Whenever a line in the data holds the string "azure", copy that line.

Data records ▸
=== Begin Enclosure ===
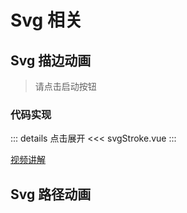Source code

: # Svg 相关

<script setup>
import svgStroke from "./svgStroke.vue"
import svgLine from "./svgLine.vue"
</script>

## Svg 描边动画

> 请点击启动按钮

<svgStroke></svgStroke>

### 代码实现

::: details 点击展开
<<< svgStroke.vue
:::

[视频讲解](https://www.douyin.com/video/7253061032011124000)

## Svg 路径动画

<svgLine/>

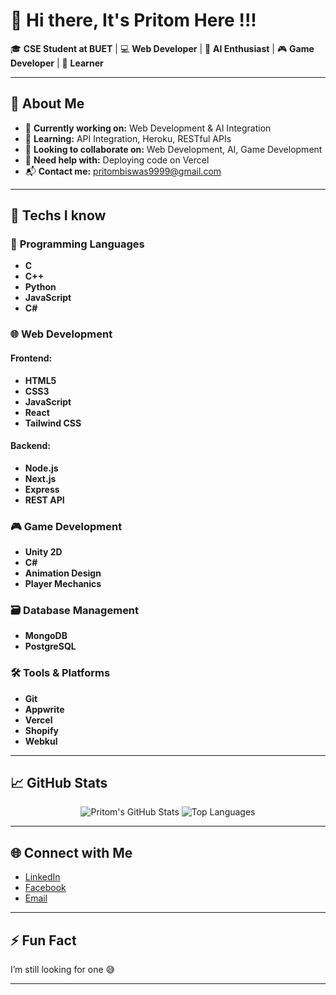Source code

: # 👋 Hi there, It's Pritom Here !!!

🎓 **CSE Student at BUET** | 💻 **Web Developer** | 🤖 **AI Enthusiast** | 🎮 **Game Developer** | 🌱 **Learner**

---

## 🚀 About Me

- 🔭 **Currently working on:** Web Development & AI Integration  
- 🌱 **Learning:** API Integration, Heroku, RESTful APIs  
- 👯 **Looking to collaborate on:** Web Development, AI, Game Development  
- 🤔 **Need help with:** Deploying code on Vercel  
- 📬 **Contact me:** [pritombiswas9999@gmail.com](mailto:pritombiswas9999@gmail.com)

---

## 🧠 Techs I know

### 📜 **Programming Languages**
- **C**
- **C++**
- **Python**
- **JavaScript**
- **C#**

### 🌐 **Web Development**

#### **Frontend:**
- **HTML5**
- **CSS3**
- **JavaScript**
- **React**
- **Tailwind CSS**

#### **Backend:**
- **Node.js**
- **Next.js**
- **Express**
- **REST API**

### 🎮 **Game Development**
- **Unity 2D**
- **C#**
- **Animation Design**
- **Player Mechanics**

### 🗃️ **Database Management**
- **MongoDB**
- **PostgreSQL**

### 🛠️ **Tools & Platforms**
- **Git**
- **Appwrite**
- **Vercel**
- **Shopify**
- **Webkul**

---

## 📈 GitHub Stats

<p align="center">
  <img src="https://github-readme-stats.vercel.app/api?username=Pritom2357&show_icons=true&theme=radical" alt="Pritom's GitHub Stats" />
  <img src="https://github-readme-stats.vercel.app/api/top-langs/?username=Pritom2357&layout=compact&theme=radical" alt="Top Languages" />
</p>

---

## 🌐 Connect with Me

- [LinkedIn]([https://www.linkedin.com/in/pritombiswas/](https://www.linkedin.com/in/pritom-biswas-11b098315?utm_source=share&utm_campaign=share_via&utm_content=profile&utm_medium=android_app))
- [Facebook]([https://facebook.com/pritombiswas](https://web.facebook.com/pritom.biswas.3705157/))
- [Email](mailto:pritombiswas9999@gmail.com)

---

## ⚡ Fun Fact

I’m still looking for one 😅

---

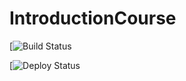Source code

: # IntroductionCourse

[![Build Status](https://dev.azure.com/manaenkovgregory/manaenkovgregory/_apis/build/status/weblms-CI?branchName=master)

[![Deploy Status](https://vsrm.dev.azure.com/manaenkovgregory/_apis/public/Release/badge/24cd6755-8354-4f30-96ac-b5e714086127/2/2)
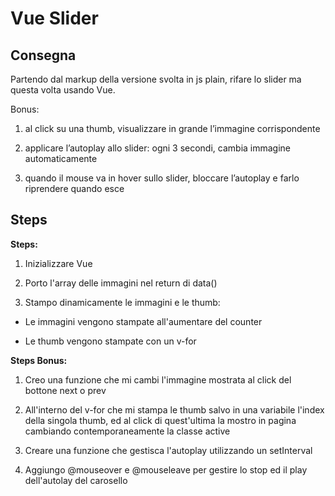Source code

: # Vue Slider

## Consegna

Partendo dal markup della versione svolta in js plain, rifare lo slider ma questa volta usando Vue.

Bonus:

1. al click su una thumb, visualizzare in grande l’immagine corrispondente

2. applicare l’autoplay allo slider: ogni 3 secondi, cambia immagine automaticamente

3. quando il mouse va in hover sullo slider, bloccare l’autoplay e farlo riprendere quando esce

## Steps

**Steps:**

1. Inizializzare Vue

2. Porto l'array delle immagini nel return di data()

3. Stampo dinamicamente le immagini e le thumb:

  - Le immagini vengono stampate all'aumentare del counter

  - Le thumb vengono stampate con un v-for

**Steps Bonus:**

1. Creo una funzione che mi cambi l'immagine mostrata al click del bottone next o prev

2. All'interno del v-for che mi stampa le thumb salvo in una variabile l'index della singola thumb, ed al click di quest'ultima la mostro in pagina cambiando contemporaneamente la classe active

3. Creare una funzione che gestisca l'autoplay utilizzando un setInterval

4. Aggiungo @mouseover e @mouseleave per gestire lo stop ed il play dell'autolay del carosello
=== End Enclosure ===
=== Begin Enclosure ===
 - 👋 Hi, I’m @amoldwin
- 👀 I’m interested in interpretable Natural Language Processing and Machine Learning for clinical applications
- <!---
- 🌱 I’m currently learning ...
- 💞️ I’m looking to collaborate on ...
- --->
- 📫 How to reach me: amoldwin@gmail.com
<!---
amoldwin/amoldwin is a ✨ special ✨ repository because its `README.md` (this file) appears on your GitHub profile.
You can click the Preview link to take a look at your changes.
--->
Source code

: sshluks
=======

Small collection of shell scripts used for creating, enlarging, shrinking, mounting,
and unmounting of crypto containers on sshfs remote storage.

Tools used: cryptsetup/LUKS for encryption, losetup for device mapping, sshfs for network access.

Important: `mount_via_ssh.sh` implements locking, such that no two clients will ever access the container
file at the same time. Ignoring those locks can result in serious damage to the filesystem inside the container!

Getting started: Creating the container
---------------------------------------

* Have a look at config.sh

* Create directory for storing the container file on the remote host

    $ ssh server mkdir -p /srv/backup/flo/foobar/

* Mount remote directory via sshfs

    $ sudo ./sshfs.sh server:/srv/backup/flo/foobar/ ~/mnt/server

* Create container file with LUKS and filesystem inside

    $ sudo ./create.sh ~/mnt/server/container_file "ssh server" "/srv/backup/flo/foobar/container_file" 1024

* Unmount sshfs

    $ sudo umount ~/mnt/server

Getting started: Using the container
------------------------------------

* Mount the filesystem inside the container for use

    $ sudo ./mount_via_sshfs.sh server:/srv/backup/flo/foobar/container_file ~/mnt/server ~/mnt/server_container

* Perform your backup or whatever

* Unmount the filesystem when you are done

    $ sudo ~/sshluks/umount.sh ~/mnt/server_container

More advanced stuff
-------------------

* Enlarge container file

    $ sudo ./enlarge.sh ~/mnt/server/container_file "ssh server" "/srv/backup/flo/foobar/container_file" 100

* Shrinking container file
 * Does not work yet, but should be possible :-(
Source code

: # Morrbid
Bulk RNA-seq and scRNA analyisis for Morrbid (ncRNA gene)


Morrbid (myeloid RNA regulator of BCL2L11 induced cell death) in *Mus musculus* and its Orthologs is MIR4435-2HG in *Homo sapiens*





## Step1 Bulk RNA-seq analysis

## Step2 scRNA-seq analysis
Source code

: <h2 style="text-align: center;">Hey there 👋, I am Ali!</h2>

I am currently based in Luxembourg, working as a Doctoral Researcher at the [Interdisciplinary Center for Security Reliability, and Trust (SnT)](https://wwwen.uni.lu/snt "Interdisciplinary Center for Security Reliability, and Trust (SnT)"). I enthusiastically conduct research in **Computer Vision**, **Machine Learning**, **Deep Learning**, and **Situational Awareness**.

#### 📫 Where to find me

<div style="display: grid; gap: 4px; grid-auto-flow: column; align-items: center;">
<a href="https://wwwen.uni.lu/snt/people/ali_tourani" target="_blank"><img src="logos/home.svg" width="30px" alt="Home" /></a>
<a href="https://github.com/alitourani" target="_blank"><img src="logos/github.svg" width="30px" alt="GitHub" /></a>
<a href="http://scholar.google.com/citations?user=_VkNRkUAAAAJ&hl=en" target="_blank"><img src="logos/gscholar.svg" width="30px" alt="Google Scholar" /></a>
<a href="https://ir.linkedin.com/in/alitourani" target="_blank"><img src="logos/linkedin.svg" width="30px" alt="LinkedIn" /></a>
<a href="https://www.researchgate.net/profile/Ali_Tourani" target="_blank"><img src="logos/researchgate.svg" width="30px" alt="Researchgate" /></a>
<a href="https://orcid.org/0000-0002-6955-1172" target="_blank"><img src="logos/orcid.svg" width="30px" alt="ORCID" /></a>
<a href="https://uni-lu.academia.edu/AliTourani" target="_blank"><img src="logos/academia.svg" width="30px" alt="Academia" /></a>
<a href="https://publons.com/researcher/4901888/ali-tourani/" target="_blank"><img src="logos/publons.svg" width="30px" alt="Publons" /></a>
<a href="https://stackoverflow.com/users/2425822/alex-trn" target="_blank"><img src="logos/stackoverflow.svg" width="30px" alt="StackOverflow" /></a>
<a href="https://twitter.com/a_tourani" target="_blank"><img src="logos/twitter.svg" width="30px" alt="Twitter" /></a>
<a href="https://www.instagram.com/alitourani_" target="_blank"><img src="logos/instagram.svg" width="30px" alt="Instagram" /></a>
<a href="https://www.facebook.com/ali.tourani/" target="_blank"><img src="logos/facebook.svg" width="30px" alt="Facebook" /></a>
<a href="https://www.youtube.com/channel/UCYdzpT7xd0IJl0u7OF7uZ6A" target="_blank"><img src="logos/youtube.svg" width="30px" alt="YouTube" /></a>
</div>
=== End Enclosure ===
Answer section ▸
[![Build Status](https://dev.azure.com/manaenkovgregory/manaenkovgregory/_apis/build/status/weblms-CI?branchName=master)
[![Deploy Status](https://vsrm.dev.azure.com/manaenkovgregory/_apis/public/Release/badge/24cd6755-8354-4f30-96ac-b5e714086127/2/2)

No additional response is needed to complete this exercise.